Não apenas o verso livre, mas o prosaísmo — pois não coincidem necessariamente — dominam a poesia brasileira contemporânea. Quando a rebeldia vira regra, os maneirismos prosperam: se frase e verso se equiparam, qualquer sintagma passa por poético, assim como, há tempos, qualquer vacuidade bem metrificada passaria.
O que poderia assegurar, nesse panorama, o efeito perturbador do poema? Poesia é violência contra a linguagem, violência que já começa na disposição quebradiça do seu discurso: algo “a mais” terá de oferecer, para que se justifique. Se a estética do verso livre prosaico parece reduzir os recursos melódicos do poema — a chamada melopeia —, proporcionalmente solta as amarras em termos de imagem e sentidos possíveis — a fanopeia e a logopeia, para seguirmos a terminologia de Ezra Pound.
Prisca Agustoni, em Hora zero, é um exemplo bem-sucedido de verso livre prosaico justamente por investir nesses dois domínios.

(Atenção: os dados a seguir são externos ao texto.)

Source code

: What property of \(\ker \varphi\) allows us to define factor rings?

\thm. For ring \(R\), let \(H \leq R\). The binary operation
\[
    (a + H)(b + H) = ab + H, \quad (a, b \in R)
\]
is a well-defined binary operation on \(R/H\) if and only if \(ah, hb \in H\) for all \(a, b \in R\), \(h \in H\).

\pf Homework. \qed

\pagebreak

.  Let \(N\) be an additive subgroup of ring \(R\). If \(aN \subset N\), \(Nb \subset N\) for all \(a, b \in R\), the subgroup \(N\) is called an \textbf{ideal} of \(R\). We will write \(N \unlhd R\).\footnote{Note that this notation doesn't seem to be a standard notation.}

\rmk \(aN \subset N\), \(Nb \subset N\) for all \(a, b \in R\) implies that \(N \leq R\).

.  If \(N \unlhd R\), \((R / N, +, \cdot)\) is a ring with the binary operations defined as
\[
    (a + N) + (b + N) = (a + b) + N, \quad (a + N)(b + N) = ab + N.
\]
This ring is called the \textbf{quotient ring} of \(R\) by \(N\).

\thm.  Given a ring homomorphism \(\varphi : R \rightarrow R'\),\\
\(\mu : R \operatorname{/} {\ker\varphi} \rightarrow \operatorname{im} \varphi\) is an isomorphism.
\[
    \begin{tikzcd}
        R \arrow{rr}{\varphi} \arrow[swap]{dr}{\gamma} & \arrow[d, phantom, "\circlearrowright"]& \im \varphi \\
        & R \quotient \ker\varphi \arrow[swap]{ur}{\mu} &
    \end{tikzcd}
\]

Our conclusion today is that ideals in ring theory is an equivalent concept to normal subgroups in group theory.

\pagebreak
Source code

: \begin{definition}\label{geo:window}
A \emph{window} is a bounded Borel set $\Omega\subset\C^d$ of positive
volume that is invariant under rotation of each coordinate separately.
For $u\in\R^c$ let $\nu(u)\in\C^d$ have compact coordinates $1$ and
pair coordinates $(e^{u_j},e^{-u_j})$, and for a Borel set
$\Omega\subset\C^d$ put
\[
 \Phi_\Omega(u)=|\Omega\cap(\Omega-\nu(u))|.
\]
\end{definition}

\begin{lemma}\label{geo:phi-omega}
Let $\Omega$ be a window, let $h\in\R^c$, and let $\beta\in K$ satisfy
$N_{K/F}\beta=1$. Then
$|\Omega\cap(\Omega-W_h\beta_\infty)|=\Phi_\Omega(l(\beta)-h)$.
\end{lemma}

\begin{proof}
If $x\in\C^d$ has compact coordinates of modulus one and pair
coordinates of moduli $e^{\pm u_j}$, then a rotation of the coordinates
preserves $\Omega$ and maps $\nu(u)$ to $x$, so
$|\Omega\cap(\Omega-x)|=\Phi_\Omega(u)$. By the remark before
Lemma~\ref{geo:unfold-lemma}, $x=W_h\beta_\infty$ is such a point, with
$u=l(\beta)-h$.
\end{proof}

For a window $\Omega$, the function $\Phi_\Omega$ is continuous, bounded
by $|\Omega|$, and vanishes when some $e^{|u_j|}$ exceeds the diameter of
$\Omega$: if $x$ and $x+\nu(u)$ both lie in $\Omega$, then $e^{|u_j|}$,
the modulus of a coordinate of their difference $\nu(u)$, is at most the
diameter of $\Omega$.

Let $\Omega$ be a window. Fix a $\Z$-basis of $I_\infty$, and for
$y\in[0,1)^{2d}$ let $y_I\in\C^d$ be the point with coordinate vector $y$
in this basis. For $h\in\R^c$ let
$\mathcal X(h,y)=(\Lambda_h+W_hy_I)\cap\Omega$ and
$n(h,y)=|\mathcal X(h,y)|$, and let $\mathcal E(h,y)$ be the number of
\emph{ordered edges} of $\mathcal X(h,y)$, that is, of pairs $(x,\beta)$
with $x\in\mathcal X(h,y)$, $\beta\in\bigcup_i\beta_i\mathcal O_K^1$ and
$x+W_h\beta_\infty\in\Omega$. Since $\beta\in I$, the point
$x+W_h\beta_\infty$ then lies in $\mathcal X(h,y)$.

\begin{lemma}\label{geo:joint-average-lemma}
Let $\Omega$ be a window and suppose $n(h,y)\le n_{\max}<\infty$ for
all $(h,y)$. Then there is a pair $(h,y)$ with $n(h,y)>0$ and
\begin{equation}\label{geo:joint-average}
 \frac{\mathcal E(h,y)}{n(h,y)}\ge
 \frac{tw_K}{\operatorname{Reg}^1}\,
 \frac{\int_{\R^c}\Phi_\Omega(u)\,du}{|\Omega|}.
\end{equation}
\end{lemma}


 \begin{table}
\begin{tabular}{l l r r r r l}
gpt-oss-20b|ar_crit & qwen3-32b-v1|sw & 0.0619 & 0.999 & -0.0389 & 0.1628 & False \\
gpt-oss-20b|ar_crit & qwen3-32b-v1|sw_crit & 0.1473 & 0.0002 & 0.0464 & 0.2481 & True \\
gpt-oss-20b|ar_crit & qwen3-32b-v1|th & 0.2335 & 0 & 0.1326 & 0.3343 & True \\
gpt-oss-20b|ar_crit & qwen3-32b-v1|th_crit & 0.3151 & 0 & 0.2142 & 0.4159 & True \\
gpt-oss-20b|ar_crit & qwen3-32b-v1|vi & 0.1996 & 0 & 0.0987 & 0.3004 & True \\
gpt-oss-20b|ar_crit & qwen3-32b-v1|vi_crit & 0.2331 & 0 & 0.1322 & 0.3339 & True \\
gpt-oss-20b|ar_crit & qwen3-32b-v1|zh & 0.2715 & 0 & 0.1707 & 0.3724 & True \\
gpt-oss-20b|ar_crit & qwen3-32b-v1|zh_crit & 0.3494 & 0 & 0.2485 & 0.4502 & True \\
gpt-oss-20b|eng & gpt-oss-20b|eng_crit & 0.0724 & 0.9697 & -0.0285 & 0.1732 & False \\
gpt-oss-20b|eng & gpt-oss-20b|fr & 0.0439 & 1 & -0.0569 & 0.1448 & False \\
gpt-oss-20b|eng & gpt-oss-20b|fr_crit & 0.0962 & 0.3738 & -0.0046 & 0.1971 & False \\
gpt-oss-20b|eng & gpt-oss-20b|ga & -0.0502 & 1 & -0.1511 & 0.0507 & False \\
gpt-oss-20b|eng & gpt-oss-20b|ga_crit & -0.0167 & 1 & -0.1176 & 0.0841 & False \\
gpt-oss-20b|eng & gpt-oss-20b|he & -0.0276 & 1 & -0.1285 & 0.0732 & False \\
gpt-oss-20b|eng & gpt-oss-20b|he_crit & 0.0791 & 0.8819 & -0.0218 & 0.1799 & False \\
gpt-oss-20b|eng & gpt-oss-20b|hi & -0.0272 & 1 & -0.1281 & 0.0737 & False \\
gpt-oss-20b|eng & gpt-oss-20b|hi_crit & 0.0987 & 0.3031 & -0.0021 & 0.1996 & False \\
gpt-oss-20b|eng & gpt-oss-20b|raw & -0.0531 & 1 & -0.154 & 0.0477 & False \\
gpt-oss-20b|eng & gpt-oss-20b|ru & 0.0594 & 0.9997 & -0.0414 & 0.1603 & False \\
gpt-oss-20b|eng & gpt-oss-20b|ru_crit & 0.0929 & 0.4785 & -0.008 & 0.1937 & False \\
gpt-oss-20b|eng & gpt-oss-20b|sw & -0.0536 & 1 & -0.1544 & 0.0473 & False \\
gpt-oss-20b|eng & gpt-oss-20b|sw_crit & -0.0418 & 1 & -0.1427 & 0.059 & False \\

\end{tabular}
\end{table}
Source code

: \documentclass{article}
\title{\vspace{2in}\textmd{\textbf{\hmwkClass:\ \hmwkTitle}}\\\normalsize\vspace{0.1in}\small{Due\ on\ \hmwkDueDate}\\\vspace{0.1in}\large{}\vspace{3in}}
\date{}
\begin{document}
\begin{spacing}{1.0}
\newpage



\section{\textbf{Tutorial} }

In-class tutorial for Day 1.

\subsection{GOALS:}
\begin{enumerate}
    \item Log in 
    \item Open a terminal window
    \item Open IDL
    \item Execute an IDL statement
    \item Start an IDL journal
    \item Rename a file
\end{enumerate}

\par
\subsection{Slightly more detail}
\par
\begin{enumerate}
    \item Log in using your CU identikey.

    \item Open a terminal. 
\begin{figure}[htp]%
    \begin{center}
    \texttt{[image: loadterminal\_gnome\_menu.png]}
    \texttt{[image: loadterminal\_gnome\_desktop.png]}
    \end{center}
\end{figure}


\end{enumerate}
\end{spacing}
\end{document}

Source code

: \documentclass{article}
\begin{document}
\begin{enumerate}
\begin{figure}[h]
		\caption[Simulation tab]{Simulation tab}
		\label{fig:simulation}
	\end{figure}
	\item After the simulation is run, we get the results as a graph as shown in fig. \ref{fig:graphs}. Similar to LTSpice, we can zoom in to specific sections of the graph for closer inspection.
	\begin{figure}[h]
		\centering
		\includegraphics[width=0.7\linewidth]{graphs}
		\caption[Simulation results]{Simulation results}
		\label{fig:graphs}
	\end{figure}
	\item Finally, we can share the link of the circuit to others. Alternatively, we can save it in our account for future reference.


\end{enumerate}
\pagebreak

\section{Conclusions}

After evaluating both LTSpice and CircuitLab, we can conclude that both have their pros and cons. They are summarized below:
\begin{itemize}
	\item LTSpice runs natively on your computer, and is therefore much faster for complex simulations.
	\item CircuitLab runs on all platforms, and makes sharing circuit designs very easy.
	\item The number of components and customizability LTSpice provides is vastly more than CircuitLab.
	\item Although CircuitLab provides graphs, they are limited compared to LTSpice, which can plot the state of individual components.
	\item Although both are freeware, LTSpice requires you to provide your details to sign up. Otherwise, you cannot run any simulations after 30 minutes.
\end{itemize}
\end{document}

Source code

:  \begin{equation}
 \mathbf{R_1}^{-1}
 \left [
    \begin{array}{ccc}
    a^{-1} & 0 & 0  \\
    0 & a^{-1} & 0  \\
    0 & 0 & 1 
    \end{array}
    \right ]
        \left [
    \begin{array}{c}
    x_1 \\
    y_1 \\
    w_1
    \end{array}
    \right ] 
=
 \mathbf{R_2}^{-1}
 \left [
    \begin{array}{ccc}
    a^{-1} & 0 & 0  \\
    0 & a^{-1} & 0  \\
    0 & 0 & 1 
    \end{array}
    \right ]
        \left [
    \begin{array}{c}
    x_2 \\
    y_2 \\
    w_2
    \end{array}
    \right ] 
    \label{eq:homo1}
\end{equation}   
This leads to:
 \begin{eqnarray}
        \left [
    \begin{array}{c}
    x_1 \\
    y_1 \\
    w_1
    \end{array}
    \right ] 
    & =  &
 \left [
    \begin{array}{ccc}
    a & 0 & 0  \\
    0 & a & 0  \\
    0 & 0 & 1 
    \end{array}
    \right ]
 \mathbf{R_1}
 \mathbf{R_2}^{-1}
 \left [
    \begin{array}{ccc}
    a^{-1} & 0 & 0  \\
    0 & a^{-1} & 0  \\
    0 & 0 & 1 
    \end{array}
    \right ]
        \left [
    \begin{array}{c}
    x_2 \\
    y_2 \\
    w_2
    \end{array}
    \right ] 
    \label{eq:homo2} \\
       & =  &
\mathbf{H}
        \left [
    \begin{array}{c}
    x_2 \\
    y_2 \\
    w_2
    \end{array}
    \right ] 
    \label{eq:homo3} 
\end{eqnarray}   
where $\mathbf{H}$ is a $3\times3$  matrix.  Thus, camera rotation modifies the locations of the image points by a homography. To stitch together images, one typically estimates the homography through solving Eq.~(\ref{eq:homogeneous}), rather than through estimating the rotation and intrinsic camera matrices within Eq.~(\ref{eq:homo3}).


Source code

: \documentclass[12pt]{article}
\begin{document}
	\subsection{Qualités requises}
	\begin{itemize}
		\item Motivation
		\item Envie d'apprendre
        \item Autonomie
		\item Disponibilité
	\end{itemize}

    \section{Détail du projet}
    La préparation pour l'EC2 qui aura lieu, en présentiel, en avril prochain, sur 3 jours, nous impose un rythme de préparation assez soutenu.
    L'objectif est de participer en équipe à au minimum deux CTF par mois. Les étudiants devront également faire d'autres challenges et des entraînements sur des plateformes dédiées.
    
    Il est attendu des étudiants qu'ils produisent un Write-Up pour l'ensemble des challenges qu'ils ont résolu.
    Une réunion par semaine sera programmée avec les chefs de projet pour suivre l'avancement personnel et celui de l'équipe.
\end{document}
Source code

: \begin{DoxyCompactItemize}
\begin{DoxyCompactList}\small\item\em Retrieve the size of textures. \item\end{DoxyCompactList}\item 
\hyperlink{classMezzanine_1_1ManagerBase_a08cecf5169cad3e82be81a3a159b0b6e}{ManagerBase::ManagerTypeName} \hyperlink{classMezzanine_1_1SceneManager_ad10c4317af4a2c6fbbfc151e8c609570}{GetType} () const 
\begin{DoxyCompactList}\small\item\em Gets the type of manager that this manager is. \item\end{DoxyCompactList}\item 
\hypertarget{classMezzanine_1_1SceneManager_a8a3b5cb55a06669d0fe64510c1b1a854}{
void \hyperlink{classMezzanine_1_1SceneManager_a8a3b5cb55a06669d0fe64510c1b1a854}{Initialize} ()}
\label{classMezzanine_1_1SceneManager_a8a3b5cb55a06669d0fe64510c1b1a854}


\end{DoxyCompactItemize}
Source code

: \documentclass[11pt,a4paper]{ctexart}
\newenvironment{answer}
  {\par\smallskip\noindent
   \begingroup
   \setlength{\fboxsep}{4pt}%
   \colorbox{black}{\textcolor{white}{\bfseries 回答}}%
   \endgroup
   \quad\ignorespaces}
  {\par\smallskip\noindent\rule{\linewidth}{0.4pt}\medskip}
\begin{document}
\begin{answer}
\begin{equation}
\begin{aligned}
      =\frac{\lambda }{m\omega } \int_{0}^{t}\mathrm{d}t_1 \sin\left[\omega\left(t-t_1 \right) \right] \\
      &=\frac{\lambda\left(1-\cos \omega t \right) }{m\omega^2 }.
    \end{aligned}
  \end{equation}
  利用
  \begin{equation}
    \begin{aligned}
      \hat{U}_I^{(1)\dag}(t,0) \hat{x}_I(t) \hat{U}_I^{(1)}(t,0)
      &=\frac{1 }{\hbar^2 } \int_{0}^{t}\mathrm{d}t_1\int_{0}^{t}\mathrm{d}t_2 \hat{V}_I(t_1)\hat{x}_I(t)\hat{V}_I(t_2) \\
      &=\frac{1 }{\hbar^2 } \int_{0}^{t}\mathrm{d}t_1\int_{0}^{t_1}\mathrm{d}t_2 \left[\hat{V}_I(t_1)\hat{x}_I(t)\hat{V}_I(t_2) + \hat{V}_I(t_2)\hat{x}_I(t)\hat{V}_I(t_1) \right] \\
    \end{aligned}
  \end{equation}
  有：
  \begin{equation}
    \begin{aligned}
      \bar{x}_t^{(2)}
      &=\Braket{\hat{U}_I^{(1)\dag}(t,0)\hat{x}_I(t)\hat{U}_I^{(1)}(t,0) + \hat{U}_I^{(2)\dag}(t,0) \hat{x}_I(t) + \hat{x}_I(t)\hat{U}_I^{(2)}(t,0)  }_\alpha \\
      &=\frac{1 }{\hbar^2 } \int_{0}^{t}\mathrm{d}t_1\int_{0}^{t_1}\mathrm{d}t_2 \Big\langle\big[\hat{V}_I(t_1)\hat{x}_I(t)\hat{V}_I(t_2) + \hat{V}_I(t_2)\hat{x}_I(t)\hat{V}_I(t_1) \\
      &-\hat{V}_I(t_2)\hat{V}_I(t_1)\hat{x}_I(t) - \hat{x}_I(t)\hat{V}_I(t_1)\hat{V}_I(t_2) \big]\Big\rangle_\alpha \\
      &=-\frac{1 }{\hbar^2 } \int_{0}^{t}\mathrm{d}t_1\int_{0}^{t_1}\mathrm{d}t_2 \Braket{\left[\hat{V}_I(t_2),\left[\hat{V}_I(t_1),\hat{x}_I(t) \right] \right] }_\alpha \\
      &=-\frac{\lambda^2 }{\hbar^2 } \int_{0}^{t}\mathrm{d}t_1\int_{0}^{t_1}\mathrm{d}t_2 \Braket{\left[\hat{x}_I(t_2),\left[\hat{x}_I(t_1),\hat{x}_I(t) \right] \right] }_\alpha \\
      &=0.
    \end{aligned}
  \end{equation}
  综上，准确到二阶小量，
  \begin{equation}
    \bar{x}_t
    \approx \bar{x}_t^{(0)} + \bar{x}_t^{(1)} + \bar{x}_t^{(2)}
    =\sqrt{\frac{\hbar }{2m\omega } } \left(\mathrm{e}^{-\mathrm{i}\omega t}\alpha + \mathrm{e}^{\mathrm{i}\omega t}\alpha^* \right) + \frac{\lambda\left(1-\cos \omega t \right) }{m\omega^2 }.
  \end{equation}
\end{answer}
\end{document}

A imagem é quase sempre inusitada, mas de um inusitado sem artifícios, como as surpresas do cotidiano: “Jogaram cor sobre o branco/ Dunas ao entardecer/ é nome de tinta ou sonho”. E assim é que, borrando o prosaísmo com assonâncias, recupera discretamente alguma musicalidade, até que a rima soe natural como numa conversação: “A casa da dona Irina/ está na virada da curva./ No topo da colina”. Algumas facilidades pontuais — “rebobinar o passado”; “manto da imaginação” — não desmerecem o conjunto.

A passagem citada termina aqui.